Centro Hermanos Loynaz, René está al fondo, a la derecha. Foto: Cortesía del autor.

Para Pepe Chirino, un fiel amigo.

René Zas Rego nació el 20 de mayo de 1934, en Playa Real, zona de La Mulata, La Palma, Pinar del Río, y falleció el 15 de febrero de 2013, en la capital provincial. Estuvo entre los primeros vueltabajeros en las Series Nacionales; ya traía una aureola de buen pitcher.

Lo vi lanzar con frecuencia, pero personalmente lo conocí casi enfermo de muerte, cuando nos hizo el honor de participar en varias Peñas Deporte y Cultura, del “Centro Hermanos Loynaz”, de Pinar del Río. Y sentirse feliz por un rato, pues se quejaba de estar en el baúl cerrado del olvido.

En 1953 había comenzado su andar por el béisbol con los Cubanitos, aquellos equipos ideados por el acaudalado Bobby Maduro, dueño del Cienfuegos, de los Cuban Sugar Kings y entre los accionistas principales del Gran Stadium de La Habana, hoy Latinoamericano. También compró un equipo en Yucatán, México, entre otros negocios no deportivos. No obstante, los Cubanitos llegaron a desarrollarse por toda la Isla. De allí saldrían grandes estrellas.

René Zas a la derecha, junto al fotógrafo Armando Hernández y el autor. Foto: Cortesía del autor.

René Zas a la derecha, junto al fotógrafo Armando Hernández y el autor. Foto: Cortesía del autor.

René entrenó con el Cubaneleco y el Teléfonos, de la Liga Nacional Amateur. Asimismo, muy joven practicó con los Cuban Sugar Kings, etapas donde coincidió con los estelares Sandalio Consuegra, Conrado Marrero, Limonar Martínez, Napoleón Reyes, Jiquí Moreno y tantos otros.

Había comenzado a lanzar de forma organizada, con el San Antonio, de Bahía Honda, a los diecisiete años de edad. Por entonces se enfrentó a otros de la talla de Pedro Ramos, un estelar de las Grandes Ligas, a quien le ganó en dos ocasiones y perdió otras. En los terrenos del colegio La Salle lanzó contra Rogelio (Borrego) Álvarez. René recordaba un tremendo batazo que le conectó el minero de Santa Lucía, quien llegó a escalar las Mayores.

A finales de los cincuenta del siglo XX, estuvo a punto de firmar como profesional para irse a jugar a los Estados Unidos. Se había enfrentado a equipos poderosos de Pinar del Río, donde llegó a lanzarle y dominar al gran Tony Oliva.

Así lo valoró Roberto (El Guajiro) Llende, una leyenda del béisbol de aquellos lares: “René lanzaba con movimientos enmarañados, les daba la espalda a los bateadores y después los trabajaba a base de curvas fundamentalmente. Así lograba dominar durante una buena parte del juego. Utilizaba tanto la curva, que algunos comentan que se viraba para las almohadillas con ese lanzamiento”.
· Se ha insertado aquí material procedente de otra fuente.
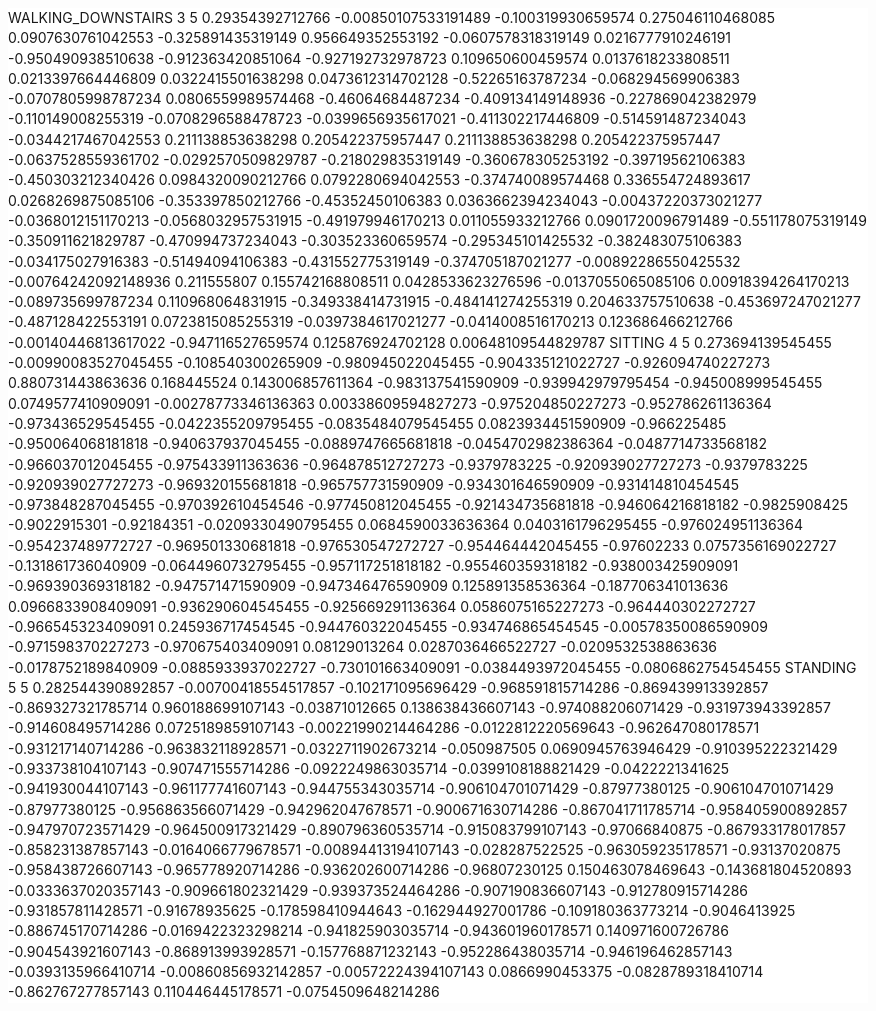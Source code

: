 WALKING_DOWNSTAIRS 3 5 0.29354392712766 -0.00850107533191489 -0.100319930659574 0.275046110468085 0.0907630761042553 -0.325891435319149 0.956649352553192 -0.0607578318319149 0.0216777910246191 -0.950490938510638 -0.912363420851064 -0.927192732978723 0.109650600459574 0.0137618233808511 0.0213397664446809 0.0322415501638298 0.0473612314702128 -0.52265163787234 -0.068294569906383 -0.0707805998787234 0.0806559989574468 -0.46064684487234 -0.409134149148936 -0.227869042382979 -0.110149008255319 -0.0708296588478723 -0.0399656935617021 -0.411302217446809 -0.514591487234043 -0.0344217467042553 0.211138853638298 0.205422375957447 0.211138853638298 0.205422375957447 -0.0637528559361702 -0.0292570509829787 -0.218029835319149 -0.360678305253192 -0.39719562106383 -0.450303212340426 0.0984320090212766 0.0792280694042553 -0.374740089574468 0.336554724893617 0.0268269875085106 -0.353397850212766 -0.45352450106383 0.0363662394234043 -0.00437220373021277 -0.0368012151170213 -0.0568032957531915 -0.491979946170213 0.011055933212766 0.0901720096791489 -0.551178075319149 -0.350911621829787 -0.470994737234043 -0.303523360659574 -0.295345101425532 -0.382483075106383 -0.034175027916383 -0.51494094106383 -0.431552775319149 -0.374705187021277 -0.00892286550425532 -0.00764242092148936 0.211555807 0.155742168808511 0.0428533623276596 -0.0137055065085106 0.00918394264170213 -0.089735699787234 0.110968064831915 -0.349338414731915 -0.484141274255319 0.204633757510638 -0.453697247021277 -0.487128422553191 0.0723815085255319 -0.0397384617021277 -0.0414008516170213 0.123686466212766 -0.00140446813617022 -0.947116527659574 0.125876924702128 0.00648109544829787
SITTING 4 5 0.273694139545455 -0.00990083527045455 -0.108540300265909 -0.980945022045455 -0.904335121022727 -0.926094740227273 0.880731443863636 0.168445524 0.143006857611364 -0.983137541590909 -0.939942979795454 -0.945008999545455 0.0749577410909091 -0.00278773346136363 0.00338609594827273 -0.975204850227273 -0.952786261136364 -0.973436529545455 -0.0422355209795455 -0.0835484079545455 0.0823934451590909 -0.966225485 -0.950064068181818 -0.940637937045455 -0.0889747665681818 -0.0454702982386364 -0.0487714733568182 -0.966037012045455 -0.975433911363636 -0.964878512727273 -0.9379783225 -0.920939027727273 -0.9379783225 -0.920939027727273 -0.969320155681818 -0.965757731590909 -0.934301646590909 -0.931414810454545 -0.973848287045455 -0.970392610454546 -0.977450812045455 -0.921434735681818 -0.946064216818182 -0.9825908425 -0.9022915301 -0.92184351 -0.0209330490795455 0.0684590033636364 0.0403161796295455 -0.976024951136364 -0.954237489772727 -0.969501330681818 -0.976530547272727 -0.954464442045455 -0.97602233 0.0757356169022727 -0.131861736040909 -0.0644960732795455 -0.957117251818182 -0.955460359318182 -0.938003425909091 -0.969390369318182 -0.947571471590909 -0.947346476590909 0.125891358536364 -0.187706341013636 0.0966833908409091 -0.936290604545455 -0.925669291136364 0.0586075165227273 -0.964440302272727 -0.966545323409091 0.245936717454545 -0.944760322045455 -0.934746865454545 -0.00578350086590909 -0.971598370227273 -0.970675403409091 0.08129013264 0.0287036466522727 -0.0209532538863636 -0.0178752189840909 -0.0885933937022727 -0.730101663409091 -0.0384493972045455 -0.0806862754545455
STANDING 5 5 0.282544390892857 -0.00700418554517857 -0.102171095696429 -0.968591815714286 -0.869439913392857 -0.869327321785714 0.960188699107143 -0.03871012665 0.138638436607143 -0.974088206071429 -0.931973943392857 -0.914608495714286 0.0725189859107143 -0.00221990214464286 -0.0122812220569643 -0.962647080178571 -0.931217140714286 -0.963832118928571 -0.0322711902673214 -0.050987505 0.0690945763946429 -0.910395222321429 -0.933738104107143 -0.907471555714286 -0.0922249863035714 -0.0399108188821429 -0.0422221341625 -0.941930044107143 -0.961177741607143 -0.944755343035714 -0.906104701071429 -0.87977380125 -0.906104701071429 -0.87977380125 -0.956863566071429 -0.942962047678571 -0.900671630714286 -0.867041711785714 -0.958405900892857 -0.947970723571429 -0.964500917321429 -0.890796360535714 -0.915083799107143 -0.97066840875 -0.867933178017857 -0.858231387857143 -0.0164066779678571 -0.00894413194107143 -0.028287522525 -0.963059235178571 -0.93137020875 -0.958438726607143 -0.965778920714286 -0.936202600714286 -0.96807230125 0.150463078469643 -0.143681804520893 -0.0333637020357143 -0.909661802321429 -0.939373524464286 -0.907190836607143 -0.912780915714286 -0.931857811428571 -0.91678935625 -0.178598410944643 -0.162944927001786 -0.109180363773214 -0.9046413925 -0.886745170714286 -0.0169422323298214 -0.941825903035714 -0.943601960178571 0.140971600726786 -0.904543921607143 -0.868913993928571 -0.157768871232143 -0.952286438035714 -0.946196462857143 -0.0393135966410714 -0.00860856932142857 -0.00572224394107143 0.0866990453375 -0.0828789318410714 -0.862767277857143 0.110446445178571 -0.0754509648214286
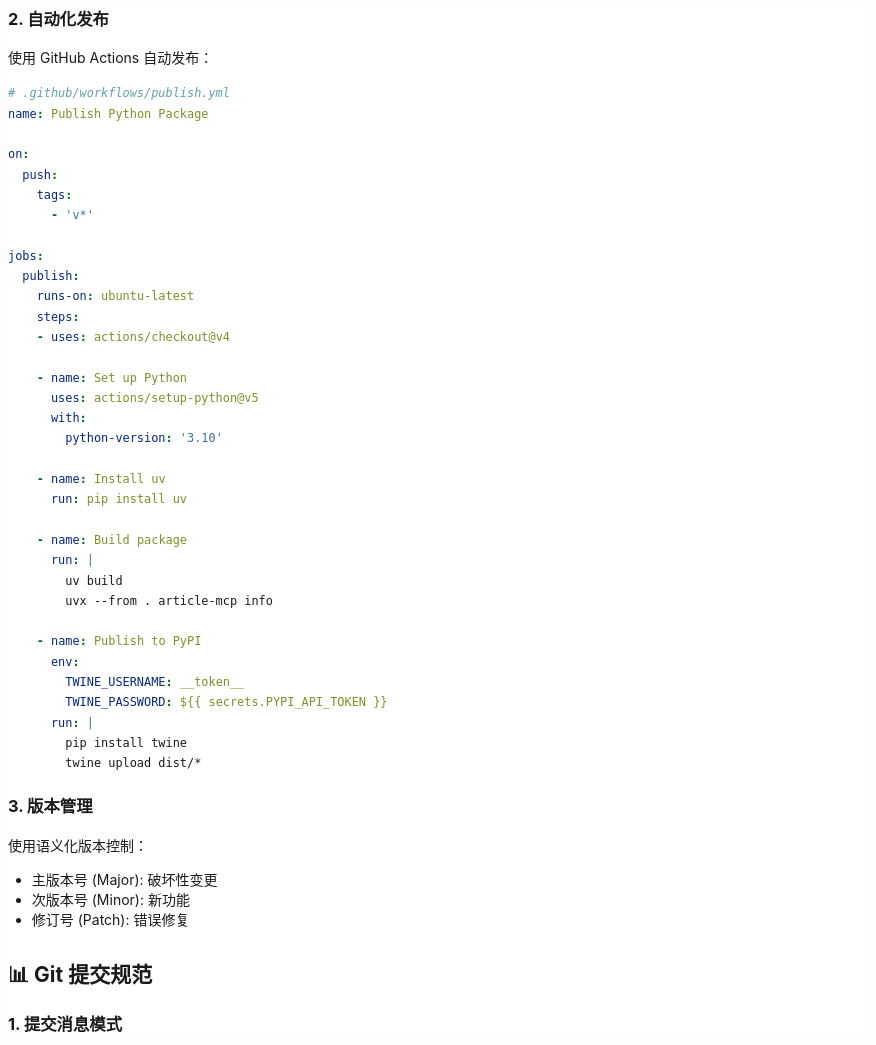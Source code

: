 ### 2. 自动化发布

使用 GitHub Actions 自动发布：

```yaml
# .github/workflows/publish.yml
name: Publish Python Package

on:
  push:
    tags:
      - 'v*'

jobs:
  publish:
    runs-on: ubuntu-latest
    steps:
    - uses: actions/checkout@v4
    
    - name: Set up Python
      uses: actions/setup-python@v5
      with:
        python-version: '3.10'
    
    - name: Install uv
      run: pip install uv
    
    - name: Build package
      run: |
        uv build
        uvx --from . article-mcp info
    
    - name: Publish to PyPI
      env:
        TWINE_USERNAME: __token__
        TWINE_PASSWORD: ${{ secrets.PYPI_API_TOKEN }}
      run: |
        pip install twine
        twine upload dist/*
```

### 3. 版本管理

使用语义化版本控制：

- 主版本号 (Major): 破坏性变更
- 次版本号 (Minor): 新功能
- 修订号 (Patch): 错误修复

## 📊 Git 提交规范

### 1. 提交消息模式
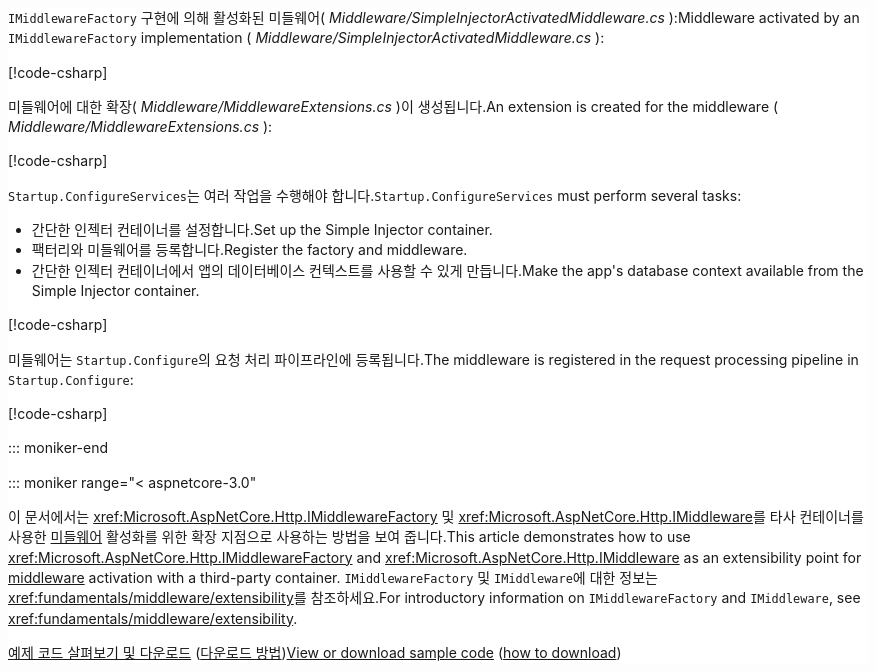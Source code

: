 <span data-ttu-id="46187-121">`IMiddlewareFactory` 구현에 의해 활성화된 미들웨어( *Middleware/SimpleInjectorActivatedMiddleware.cs* ):</span><span class="sxs-lookup"><span data-stu-id="46187-121">Middleware activated by an `IMiddlewareFactory` implementation ( *Middleware/SimpleInjectorActivatedMiddleware.cs* ):</span></span>

[!code-csharp[](extensibility-third-party-container/samples/3.x/SampleApp/Middleware/SimpleInjectorActivatedMiddleware.cs?name=snippet1)]

<span data-ttu-id="46187-122">미들웨어에 대한 확장( *Middleware/MiddlewareExtensions.cs* )이 생성됩니다.</span><span class="sxs-lookup"><span data-stu-id="46187-122">An extension is created for the middleware ( *Middleware/MiddlewareExtensions.cs* ):</span></span>

[!code-csharp[](extensibility-third-party-container/samples/3.x/SampleApp/Middleware/MiddlewareExtensions.cs?name=snippet1)]

<span data-ttu-id="46187-123">`Startup.ConfigureServices`는 여러 작업을 수행해야 합니다.</span><span class="sxs-lookup"><span data-stu-id="46187-123">`Startup.ConfigureServices` must perform several tasks:</span></span>

* <span data-ttu-id="46187-124">간단한 인젝터 컨테이너를 설정합니다.</span><span class="sxs-lookup"><span data-stu-id="46187-124">Set up the Simple Injector container.</span></span>
* <span data-ttu-id="46187-125">팩터리와 미들웨어를 등록합니다.</span><span class="sxs-lookup"><span data-stu-id="46187-125">Register the factory and middleware.</span></span>
* <span data-ttu-id="46187-126">간단한 인젝터 컨테이너에서 앱의 데이터베이스 컨텍스트를 사용할 수 있게 만듭니다.</span><span class="sxs-lookup"><span data-stu-id="46187-126">Make the app's database context available from the Simple Injector container.</span></span>

[!code-csharp[](extensibility-third-party-container/samples/3.x/SampleApp/Startup.cs?name=snippet1)]

<span data-ttu-id="46187-127">미들웨어는 `Startup.Configure`의 요청 처리 파이프라인에 등록됩니다.</span><span class="sxs-lookup"><span data-stu-id="46187-127">The middleware is registered in the request processing pipeline in `Startup.Configure`:</span></span>

[!code-csharp[](extensibility-third-party-container/samples/3.x/SampleApp/Startup.cs?name=snippet2&highlight=12)]

::: moniker-end

::: moniker range="< aspnetcore-3.0"

<span data-ttu-id="46187-128">이 문서에서는 <xref:Microsoft.AspNetCore.Http.IMiddlewareFactory> 및 <xref:Microsoft.AspNetCore.Http.IMiddleware>를 타사 컨테이너를 사용한 [미들웨어](xref:fundamentals/middleware/index) 활성화를 위한 확장 지점으로 사용하는 방법을 보여 줍니다.</span><span class="sxs-lookup"><span data-stu-id="46187-128">This article demonstrates how to use <xref:Microsoft.AspNetCore.Http.IMiddlewareFactory> and <xref:Microsoft.AspNetCore.Http.IMiddleware> as an extensibility point for [middleware](xref:fundamentals/middleware/index) activation with a third-party container.</span></span> <span data-ttu-id="46187-129">`IMiddlewareFactory` 및 `IMiddleware`에 대한 정보는 <xref:fundamentals/middleware/extensibility>를 참조하세요.</span><span class="sxs-lookup"><span data-stu-id="46187-129">For introductory information on `IMiddlewareFactory` and `IMiddleware`, see <xref:fundamentals/middleware/extensibility>.</span></span>

<span data-ttu-id="46187-130">[예제 코드 살펴보기 및 다운로드](https://github.com/dotnet/AspNetCore.Docs/tree/master/aspnetcore/fundamentals/middleware/extensibility-third-party-container/samples/) ([다운로드 방법](xref:index#how-to-download-a-sample))</span><span class="sxs-lookup"><span data-stu-id="46187-130">[View or download sample code](https://github.com/dotnet/AspNetCore.Docs/tree/master/aspnetcore/fundamentals/middleware/extensibility-third-party-container/samples/) ([how to download](xref:index#how-to-download-a-sample))</span></span>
Ya veterano, integró los equipos de las primeras Zonales Regionales Occidentales, hasta que hizo el grado en cuatro campañas de las Series Nacionales, dos con Pinar del Río y dos con Vegueros. En 287,2 entradas lanzados y 80 juegos, 48 iniciados, 9 de ellos completos, obtuvo balance de 8-22 (267), con 2 lechadas, participando en otras 3. Solo le conectaron para 254, ponchó 158 bateadores, regaló 128 bases por bolas y terminó con efectividad de 3,69.

Eran los años finales de la década del sesenta, difíciles para los bisoños equipos vueltabajeros, que en su primera campaña solo alcanzaron 12 victorias. René Zas se caracterizó por un excelente control, con dominio exacto de la zona de strike y, esencialmente, por lanzar curvas endemoniadas, que algunos llegaron a comparar con las de Camilo Pascual. De ahí el apodo beisbolero.

Su compañero en los equipos pinareños, Rodolfo (Pepe) Chirino, nos ofrece una breve semblanza del querido lanzador:

“Un compañero que se llevaba bien con todos, disciplinado, jamás tuvo problemas con los managers, ni con el Gallego Salgado ni con Asdrúbal Baró. Tenía una curva que era un verdadero cuchillo, las lanzaba tanto por encima del brazo como por el lado. Él vino de Bahía Honda como refuerzo de Pinar del Río a la Serie Nacional de 1968-1969, que había resultado campeón en la provincia”.

En más de una ocasión agradeció públicamente a Pedro (Natilla) Jiménez, lo aprendido en el arte de lanzar, cuando el otrora estelar lanzador estuvo como entrenador en los primeros equipos pinareños. Con él aprendió a utilizar la picardía como un arma.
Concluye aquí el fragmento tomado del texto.